I wonder if it's playable? After Tiffy left, I went to my Brazilian drum lesson, which was delayed because two members of the official Brazilian drumming group who had just gotten back from Rio de Janeiro gave a presentation. I got there a little early for the presentation, which was supposed to start a half hour before our lesson (spoiler alert: it didn't), and I heard the official group practicing. They have people singing, and I thought how much better I'd be at singing than drumming. How do I get that gig? Might as well use those three semesters of Portuguese I studied thirty years ago, right?
Travalon picked me up afterwards, and we went home to watch that disappointing Packers game, though I suppose it was not a disappointment for my uncle who lives in Denver. It's always the worst when the Pack look good early in a game and then just fall apart. I kept thinking I smelled a wonderful fragrance, so I asked Travalon, and he smelled it too. It smelled like when Jolly Bob bloomed two years ago, and when Lazarus bloomed this past summer (they are both dracaenas), so I went into the loft and found this on top of Jolly Bob:
Greg is a dracaena too, but it has never bloomed. I don't even know if it will survive, since it's leaned against the windows in the living room, being too tall to hang out anywhere else in our condo, and right now that has got to be way too cold for a tropical plant like Greg. Anyway, I sent that photo to Tiffy, and she sent me a couple of cool photos of her orchid and her Christmas cactus in bloom, with Christmas lights in the background.
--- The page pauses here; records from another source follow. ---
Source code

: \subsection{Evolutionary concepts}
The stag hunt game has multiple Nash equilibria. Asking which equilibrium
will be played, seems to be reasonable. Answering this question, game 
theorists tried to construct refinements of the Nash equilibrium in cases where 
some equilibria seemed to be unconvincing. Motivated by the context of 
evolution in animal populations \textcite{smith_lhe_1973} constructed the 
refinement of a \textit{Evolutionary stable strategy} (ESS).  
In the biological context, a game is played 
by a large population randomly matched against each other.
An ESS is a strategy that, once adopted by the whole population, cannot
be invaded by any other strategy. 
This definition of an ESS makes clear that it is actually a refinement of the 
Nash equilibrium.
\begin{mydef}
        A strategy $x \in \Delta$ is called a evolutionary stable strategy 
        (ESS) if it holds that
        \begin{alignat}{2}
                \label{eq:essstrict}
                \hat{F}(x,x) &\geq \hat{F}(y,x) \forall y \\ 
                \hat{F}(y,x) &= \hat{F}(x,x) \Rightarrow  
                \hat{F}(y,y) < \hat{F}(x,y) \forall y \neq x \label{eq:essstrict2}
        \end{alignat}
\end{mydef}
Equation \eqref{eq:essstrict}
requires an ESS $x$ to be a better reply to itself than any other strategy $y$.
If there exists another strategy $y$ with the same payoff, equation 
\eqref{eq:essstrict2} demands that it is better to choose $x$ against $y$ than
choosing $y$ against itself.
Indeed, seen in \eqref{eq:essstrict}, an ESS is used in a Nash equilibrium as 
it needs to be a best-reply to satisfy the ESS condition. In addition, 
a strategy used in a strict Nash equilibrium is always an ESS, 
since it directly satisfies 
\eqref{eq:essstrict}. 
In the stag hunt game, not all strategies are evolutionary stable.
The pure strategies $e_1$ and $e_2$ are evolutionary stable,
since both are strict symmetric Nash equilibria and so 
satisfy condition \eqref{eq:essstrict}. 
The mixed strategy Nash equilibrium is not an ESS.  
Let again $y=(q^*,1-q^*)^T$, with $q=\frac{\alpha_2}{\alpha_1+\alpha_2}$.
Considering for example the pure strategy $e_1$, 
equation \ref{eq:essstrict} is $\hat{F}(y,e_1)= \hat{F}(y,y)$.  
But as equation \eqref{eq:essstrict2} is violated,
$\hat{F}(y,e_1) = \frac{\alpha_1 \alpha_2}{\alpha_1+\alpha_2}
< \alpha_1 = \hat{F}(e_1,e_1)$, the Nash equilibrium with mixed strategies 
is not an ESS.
The ukulele group was asking for stories that we could "blame it on the ukulele," so I sent the story of my first ukulele lesson. The leader said, "That is a unique story." I even dug up the video of it:
I will note that my brother's response to this video was, "I hate you!" Of course, he was in Minnesota, which can be very cold in mid-March, while I was gazing out at the ocean in a tropical paradise. That was probably the highlight of my ukulele's existence, because I doubt if it was being dragged out into the cold just to not actually be played at the East Side Club Christmas Party.